Kennedy plans to introduce legislation in the 2016 legislative session that will boost recycling and cut down on the waste generated by packaging materials. There are several avenues that Kennedy is currently pursuing. One is to require that boxes used to ship purchases be no larger than necessary, or be made of recyclable materials. Another is to establish a labeling system to help customers identify and purchase items shipped in “frustration-free” packaging that is more accessible for consumer and uses fewer packaging materials. Additionally, he will explore working with the RecycleCT Foundation to expand their mission of increasing recycling to cover the issue of consumer packaging.

Kennedy and his colleagues on the General Assembly’s Environment Committee will also consider a stewardship program for companies that are major contributors of packaging waste. Through the stewardship program, the state of Connecticut will work with businesses to ensure that packaging materials are recyclable and/or made of recycled materials. Stewardship programs establish incentives for producers of packaging waste to adopt more sustainable practices. Connecticut has implemented similar stewardship programs and successfully increased the recycling of unwanted paints, mattresses, and electronics.

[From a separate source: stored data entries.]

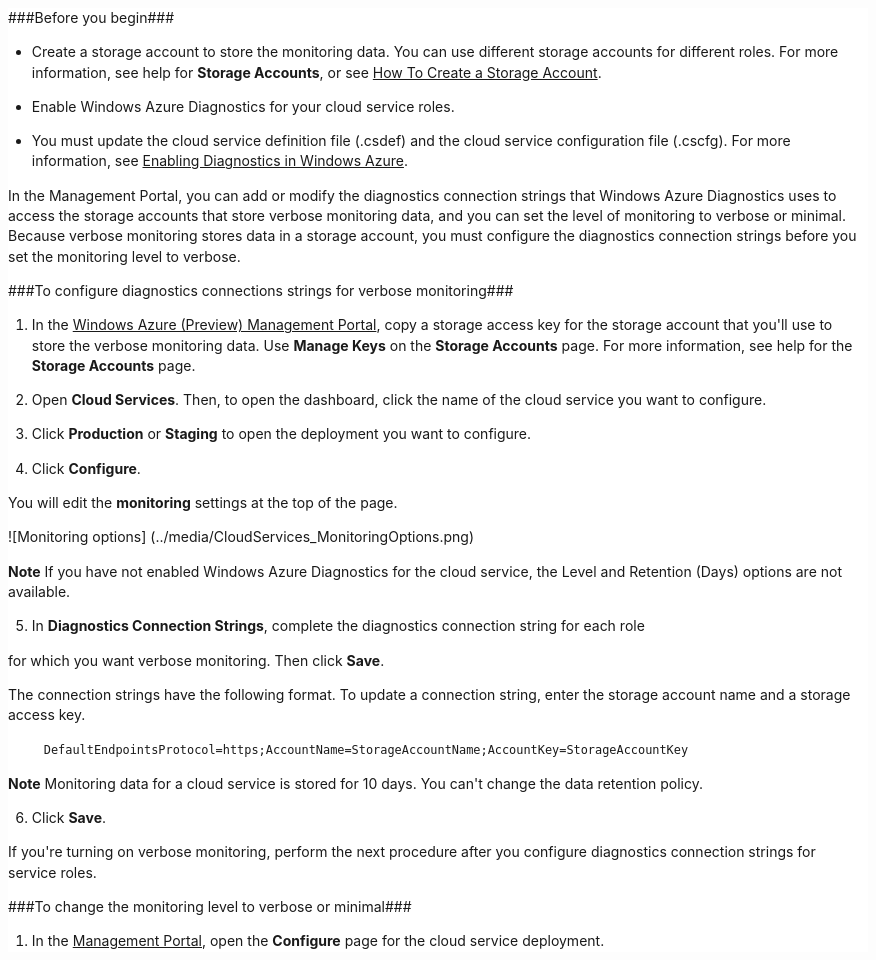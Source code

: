 ###Before you begin###

- Create a storage account to store the monitoring data. You can use different storage accounts for different roles. For more information, see help for **Storage Accounts**, or see [How To Create a Storage Account](./howto-create-storage-account/).


- Enable Windows Azure Diagnostics for your cloud service roles. 

- You must update the cloud service definition file (.csdef) and the cloud service configuration file (.cscfg). For more information, see [Enabling Diagnostics in Windows Azure](http://www.windowsazure.com/en-us/develop/net/common-tasks/diagnostics/).

In the Management Portal, you can add or modify the diagnostics connection strings that Windows Azure Diagnostics uses to access the storage accounts that store verbose monitoring data, and you can set the level of monitoring to verbose or minimal. Because verbose monitoring stores data in a storage account, you must configure the diagnostics connection strings before you set the monitoring level to verbose.

###To configure diagnostics connections strings for verbose monitoring###

1. In the [Windows Azure (Preview) Management Portal](http://manage.windowsazure.com/), copy a storage access key for the storage account that you'll use to store the verbose monitoring data. Use **Manage Keys** on the **Storage Accounts** page. For more information, see help for the **Storage Accounts** page. 

2. Open **Cloud Services**. Then, to open the dashboard, click the name of the cloud service you want to configure.

3. Click **Production** or **Staging** to open the deployment you want to configure.

4. Click **Configure**.

 You will edit the **monitoring** settings at the top of the page. 

 ![Monitoring options] (../media/CloudServices_MonitoringOptions.png)

 **Note**   If you have not enabled Windows Azure Diagnostics for the cloud service, the Level and Retention (Days) options are not available.

5. In **Diagnostics Connection Strings**, complete the diagnostics connection string for each role 

 for which you want verbose monitoring. Then click **Save**.

 The connection strings have the following format. To update a connection string, enter the storage account name and a storage access key.

         DefaultEndpointsProtocol=https;AccountName=StorageAccountName;AccountKey=StorageAccountKey

 **Note**   Monitoring data for a cloud service is stored for 10 days. You can't change the data retention policy.

6. Click **Save**.

If you're turning on verbose monitoring, perform the next procedure after you configure diagnostics connection strings for service roles. 


###To change the monitoring level to verbose or minimal###

1. In the [Management Portal](http://manage.windowsazure.com/), open the **Configure** page for the cloud service deployment.
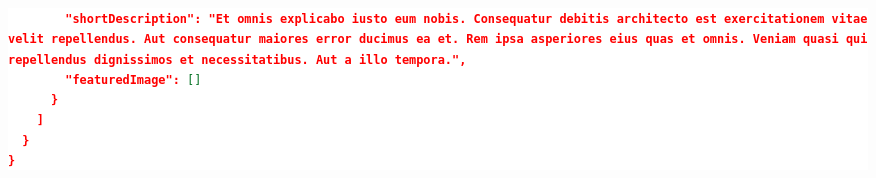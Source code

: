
 ```json
        "shortDescription": "Et omnis explicabo iusto eum nobis. Consequatur debitis architecto est exercitationem vitae velit repellendus. Aut consequatur maiores error ducimus ea et. Rem ipsa asperiores eius quas et omnis. Veniam quasi qui repellendus dignissimos et necessitatibus. Aut a illo tempora.",
        "featuredImage": []
      }
    ]
  }
}
```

Chapman Manufacturing of Durham has been in the tool-making business since 1936. Recently they were recognized as a pioneering business for their efforts to become more sustainable and environmentally friendly. They have proven that a business can cut packaging waste and still thrive in Connecticut.

“We think purchasing, stocking, and using packing material all to be shipped once and thrown out is wasteful. Shredding our scrap paper, junk mail and re-using air pockets and packing peanuts uses those resources a second time before entering the waste stream and greatly reduces the cost of packing,” said Tracy Camassar, owner, Chapman Manufacturing.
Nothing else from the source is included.